Saved entries:

=== Begin Enclosure ===

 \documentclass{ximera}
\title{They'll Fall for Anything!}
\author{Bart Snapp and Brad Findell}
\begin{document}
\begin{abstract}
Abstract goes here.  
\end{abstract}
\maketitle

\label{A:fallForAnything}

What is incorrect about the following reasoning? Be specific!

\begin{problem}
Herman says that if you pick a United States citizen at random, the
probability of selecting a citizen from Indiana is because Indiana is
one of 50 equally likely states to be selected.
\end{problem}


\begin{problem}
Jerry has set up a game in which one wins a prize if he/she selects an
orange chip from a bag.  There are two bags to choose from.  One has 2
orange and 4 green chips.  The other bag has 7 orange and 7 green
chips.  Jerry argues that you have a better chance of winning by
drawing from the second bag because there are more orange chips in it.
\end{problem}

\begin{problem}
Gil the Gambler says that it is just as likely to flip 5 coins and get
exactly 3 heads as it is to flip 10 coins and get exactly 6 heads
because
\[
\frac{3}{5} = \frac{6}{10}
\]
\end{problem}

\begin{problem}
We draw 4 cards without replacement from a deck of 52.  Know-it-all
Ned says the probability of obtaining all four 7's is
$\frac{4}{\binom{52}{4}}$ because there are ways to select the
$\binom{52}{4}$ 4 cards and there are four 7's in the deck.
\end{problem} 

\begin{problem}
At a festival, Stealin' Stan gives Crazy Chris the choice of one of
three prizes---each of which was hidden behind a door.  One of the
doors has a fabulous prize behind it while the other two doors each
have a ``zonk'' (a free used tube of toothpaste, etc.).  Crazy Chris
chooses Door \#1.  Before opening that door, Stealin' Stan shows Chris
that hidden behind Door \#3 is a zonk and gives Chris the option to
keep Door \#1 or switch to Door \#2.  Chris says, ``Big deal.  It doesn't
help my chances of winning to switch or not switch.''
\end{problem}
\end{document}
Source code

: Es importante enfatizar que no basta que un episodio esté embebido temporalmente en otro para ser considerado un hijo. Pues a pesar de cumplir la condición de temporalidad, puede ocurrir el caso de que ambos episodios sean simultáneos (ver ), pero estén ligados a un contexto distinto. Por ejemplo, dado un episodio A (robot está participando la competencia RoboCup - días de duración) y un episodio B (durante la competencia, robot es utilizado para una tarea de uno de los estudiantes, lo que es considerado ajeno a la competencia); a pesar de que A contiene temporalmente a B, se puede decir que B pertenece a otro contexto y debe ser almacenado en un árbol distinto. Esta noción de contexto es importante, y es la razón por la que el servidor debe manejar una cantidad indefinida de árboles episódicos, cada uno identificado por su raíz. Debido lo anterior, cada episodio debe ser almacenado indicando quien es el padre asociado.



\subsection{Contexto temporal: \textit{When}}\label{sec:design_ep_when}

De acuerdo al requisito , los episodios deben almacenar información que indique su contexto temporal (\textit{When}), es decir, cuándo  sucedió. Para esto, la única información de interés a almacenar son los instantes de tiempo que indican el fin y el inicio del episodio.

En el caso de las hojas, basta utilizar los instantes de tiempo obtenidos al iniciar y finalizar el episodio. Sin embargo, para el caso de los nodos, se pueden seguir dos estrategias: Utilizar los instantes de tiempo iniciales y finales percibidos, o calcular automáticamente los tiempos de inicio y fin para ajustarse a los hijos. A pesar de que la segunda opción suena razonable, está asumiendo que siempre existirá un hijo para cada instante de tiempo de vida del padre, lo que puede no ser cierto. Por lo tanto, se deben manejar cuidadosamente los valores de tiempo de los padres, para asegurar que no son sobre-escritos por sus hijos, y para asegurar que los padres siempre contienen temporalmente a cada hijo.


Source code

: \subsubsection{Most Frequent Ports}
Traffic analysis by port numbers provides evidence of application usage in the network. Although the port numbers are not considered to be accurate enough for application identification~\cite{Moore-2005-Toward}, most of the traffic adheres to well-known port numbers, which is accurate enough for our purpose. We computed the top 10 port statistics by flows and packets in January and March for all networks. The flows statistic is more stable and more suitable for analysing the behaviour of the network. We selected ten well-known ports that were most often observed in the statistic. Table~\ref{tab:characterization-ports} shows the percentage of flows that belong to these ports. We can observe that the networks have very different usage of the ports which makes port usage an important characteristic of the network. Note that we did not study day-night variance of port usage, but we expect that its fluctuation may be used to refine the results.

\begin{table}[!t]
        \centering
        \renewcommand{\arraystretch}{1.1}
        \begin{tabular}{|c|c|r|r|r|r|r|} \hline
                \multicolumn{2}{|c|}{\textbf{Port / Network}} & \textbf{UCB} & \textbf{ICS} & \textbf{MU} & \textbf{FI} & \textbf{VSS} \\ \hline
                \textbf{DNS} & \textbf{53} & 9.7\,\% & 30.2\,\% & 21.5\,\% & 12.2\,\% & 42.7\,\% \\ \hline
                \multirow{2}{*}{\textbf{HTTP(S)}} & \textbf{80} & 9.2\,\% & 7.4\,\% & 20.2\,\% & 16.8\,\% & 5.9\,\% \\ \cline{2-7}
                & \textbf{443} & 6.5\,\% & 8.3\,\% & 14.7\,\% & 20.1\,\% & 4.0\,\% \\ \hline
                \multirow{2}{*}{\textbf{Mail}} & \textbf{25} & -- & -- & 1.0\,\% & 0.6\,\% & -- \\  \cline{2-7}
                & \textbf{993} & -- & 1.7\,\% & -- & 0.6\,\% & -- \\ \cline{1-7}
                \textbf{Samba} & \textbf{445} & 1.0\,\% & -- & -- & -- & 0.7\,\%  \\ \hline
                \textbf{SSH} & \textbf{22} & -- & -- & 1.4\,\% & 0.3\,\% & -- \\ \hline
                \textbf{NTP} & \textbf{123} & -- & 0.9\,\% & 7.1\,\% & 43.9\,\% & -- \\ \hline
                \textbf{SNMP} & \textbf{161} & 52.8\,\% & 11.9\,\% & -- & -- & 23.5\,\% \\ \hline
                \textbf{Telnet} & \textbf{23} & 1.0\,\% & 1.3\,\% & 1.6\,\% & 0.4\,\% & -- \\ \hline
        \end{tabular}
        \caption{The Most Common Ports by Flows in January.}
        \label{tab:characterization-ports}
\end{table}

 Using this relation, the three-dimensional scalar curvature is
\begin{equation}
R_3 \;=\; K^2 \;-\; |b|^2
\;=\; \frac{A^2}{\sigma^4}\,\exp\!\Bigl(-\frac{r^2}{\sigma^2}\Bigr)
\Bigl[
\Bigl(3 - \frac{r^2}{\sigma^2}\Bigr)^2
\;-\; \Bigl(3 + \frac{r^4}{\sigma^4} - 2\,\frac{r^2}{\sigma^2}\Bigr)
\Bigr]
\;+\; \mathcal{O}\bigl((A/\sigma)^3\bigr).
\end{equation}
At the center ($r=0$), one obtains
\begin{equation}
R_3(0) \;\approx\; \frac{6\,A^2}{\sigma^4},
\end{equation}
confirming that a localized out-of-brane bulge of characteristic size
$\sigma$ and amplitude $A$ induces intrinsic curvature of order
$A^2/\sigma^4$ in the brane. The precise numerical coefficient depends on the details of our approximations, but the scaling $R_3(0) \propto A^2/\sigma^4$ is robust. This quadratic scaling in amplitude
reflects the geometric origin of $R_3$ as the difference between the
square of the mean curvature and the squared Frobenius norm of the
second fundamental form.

=== End Enclosure ===

# What you will do
Nothing but the lines above from the one containing "Snapp and Brad" through the one containing "probability of selecting" should appear in the answer, each repeated exactly.

# Answer to this task
\author{Bart Snapp and Brad Findell}
\begin{document}
\begin{abstract}
Abstract goes here.  
\end{abstract}
\maketitle

\label{A:fallForAnything}

What is incorrect about the following reasoning? Be specific!

\begin{problem}
Herman says that if you pick a United States citizen at random, the
probability of selecting a citizen from Indiana is because Indiana is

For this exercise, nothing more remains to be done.